Instructions for the task: Pull each line holding the word "Spiels" from the data.

Source information:
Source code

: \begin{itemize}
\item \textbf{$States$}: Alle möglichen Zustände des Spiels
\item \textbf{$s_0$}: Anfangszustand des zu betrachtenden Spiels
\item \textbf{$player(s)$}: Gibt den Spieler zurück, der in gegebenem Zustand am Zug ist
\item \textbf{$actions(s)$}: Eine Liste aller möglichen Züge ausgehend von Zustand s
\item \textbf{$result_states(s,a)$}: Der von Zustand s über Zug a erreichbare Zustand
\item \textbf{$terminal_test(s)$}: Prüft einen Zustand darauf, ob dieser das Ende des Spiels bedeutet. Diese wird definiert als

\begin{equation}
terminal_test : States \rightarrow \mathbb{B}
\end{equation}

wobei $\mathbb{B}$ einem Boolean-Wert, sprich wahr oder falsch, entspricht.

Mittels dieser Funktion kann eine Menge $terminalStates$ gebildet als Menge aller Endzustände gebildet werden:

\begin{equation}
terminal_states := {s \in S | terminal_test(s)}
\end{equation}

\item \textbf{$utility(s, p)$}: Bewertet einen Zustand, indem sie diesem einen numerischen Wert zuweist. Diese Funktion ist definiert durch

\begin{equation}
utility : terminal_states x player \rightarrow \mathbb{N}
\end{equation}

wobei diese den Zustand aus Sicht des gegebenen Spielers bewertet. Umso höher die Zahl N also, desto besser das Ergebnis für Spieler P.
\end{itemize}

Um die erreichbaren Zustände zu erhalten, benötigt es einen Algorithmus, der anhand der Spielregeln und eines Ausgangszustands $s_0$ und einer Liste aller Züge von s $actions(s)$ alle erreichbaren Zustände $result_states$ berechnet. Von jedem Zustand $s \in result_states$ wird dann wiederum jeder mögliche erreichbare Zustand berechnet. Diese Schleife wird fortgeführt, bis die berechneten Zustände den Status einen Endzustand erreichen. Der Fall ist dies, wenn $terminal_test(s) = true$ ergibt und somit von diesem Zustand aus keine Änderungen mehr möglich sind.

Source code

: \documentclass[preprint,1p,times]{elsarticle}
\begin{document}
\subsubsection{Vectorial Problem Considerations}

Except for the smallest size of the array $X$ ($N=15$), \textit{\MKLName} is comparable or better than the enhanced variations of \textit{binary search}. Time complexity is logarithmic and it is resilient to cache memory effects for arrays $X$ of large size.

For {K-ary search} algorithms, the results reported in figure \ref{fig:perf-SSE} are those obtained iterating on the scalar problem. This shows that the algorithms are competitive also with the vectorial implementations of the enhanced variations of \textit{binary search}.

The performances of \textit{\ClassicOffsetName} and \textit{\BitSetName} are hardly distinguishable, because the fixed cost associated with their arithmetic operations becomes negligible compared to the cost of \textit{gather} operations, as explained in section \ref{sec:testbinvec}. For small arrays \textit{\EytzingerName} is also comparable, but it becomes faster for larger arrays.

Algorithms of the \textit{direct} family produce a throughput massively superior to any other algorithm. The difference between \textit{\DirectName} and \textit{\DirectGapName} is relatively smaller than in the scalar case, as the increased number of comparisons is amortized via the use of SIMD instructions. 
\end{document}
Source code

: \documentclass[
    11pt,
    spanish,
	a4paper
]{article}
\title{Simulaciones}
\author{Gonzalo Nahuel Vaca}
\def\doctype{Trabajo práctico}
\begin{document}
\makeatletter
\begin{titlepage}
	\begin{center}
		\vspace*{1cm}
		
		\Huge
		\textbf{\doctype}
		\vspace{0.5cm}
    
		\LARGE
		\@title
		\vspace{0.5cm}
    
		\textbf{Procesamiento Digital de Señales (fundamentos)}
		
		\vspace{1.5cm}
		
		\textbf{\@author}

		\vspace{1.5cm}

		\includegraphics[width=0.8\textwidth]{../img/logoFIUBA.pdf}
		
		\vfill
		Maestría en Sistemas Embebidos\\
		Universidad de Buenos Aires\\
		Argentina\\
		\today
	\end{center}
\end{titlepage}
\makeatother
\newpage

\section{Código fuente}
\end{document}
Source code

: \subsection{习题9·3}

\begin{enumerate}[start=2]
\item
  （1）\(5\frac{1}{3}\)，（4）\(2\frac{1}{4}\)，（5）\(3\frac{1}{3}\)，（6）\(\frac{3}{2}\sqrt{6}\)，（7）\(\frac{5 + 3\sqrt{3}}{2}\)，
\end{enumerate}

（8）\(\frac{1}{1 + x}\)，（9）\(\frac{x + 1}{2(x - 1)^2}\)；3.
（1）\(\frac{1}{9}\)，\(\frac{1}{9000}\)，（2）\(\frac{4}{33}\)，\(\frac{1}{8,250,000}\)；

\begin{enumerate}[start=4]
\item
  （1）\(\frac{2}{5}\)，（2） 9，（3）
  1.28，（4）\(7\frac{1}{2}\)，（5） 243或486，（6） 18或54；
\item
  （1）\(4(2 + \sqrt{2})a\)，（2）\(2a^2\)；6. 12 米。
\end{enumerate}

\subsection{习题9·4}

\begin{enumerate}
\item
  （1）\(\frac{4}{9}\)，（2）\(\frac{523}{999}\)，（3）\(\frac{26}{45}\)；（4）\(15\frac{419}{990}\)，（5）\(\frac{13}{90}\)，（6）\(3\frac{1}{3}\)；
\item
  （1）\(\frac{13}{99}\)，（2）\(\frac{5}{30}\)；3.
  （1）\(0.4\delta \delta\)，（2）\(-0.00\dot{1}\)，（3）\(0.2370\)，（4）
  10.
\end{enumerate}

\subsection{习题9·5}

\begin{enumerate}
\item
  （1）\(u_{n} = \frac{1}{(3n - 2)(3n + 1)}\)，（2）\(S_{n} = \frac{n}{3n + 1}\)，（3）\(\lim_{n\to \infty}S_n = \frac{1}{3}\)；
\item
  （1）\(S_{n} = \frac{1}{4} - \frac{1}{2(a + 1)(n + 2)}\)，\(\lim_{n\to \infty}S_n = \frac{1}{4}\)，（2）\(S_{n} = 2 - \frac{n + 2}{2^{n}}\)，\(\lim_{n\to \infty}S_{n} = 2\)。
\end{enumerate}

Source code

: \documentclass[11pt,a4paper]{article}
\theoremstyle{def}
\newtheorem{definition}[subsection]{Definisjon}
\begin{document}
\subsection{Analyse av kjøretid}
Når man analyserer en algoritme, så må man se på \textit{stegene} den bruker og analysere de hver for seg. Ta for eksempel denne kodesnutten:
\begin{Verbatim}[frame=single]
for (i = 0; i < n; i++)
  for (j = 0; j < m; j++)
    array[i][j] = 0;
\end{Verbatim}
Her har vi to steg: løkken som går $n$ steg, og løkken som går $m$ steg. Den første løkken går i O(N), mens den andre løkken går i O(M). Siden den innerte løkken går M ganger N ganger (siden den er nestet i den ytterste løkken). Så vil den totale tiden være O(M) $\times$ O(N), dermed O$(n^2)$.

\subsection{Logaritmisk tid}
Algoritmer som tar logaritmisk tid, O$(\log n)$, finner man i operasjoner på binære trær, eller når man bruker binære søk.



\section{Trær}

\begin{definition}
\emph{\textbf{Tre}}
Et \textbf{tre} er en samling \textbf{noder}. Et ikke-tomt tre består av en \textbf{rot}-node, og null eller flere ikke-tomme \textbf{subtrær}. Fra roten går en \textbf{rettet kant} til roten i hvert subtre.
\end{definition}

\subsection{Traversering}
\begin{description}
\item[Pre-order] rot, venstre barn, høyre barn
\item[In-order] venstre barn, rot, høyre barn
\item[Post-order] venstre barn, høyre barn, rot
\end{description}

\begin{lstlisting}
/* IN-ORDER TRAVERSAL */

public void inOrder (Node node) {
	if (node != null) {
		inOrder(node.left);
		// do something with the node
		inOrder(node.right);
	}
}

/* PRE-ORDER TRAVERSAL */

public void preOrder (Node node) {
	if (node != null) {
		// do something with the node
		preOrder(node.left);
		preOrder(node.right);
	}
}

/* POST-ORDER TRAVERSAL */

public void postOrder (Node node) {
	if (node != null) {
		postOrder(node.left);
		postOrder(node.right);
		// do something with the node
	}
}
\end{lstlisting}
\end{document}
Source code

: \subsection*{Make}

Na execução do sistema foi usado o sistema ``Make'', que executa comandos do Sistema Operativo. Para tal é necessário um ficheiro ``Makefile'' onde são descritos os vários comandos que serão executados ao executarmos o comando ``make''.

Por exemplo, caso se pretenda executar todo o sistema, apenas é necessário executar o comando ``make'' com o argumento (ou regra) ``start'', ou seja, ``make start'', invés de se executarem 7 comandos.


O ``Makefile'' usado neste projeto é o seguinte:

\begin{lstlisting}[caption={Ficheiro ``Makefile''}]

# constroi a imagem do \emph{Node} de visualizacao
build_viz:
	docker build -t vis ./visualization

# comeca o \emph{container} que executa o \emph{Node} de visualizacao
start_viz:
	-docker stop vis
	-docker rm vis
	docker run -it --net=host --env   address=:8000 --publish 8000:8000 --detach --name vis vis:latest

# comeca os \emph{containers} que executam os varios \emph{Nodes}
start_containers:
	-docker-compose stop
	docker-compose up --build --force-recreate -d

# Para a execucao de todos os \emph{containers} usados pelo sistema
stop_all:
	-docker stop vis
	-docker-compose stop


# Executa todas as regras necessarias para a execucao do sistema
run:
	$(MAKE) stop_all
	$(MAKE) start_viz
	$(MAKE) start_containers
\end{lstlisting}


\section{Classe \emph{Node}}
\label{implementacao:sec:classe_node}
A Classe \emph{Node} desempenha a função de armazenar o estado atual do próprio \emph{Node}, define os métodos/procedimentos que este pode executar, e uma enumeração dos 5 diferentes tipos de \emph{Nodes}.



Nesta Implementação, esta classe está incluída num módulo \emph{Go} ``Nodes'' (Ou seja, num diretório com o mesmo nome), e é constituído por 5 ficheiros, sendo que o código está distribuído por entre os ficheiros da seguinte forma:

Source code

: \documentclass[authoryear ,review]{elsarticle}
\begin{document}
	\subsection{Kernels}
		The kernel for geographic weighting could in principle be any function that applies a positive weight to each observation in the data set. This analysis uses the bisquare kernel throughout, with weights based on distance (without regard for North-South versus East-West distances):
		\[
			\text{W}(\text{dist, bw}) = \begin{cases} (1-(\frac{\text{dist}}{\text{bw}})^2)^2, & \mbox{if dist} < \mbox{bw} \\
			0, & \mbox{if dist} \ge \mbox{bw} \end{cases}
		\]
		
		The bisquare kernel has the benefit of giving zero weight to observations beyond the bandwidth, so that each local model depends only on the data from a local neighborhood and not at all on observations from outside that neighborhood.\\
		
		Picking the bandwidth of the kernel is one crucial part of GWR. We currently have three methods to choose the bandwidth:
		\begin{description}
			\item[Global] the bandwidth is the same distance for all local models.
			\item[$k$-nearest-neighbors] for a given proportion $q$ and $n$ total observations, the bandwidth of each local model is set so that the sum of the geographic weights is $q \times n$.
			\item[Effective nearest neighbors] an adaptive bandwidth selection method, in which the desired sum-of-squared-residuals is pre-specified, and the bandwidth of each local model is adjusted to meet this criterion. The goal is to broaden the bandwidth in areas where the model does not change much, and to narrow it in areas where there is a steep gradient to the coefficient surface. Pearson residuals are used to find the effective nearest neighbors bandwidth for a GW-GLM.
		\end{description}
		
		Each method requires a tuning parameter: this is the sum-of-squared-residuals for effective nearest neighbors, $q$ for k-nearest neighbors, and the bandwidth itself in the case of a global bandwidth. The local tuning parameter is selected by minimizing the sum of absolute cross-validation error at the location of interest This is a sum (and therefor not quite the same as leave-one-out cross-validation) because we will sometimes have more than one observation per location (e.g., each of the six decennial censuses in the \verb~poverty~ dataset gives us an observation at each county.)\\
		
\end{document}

Solution to this task:
\item \textbf{$States$}: Alle möglichen Zustände des Spiels
\item \textbf{$s_0$}: Anfangszustand des zu betrachtenden Spiels
\item \textbf{$terminal_test(s)$}: Prüft einen Zustand darauf, ob dieser das Ende des Spiels bedeutet. Diese wird definiert als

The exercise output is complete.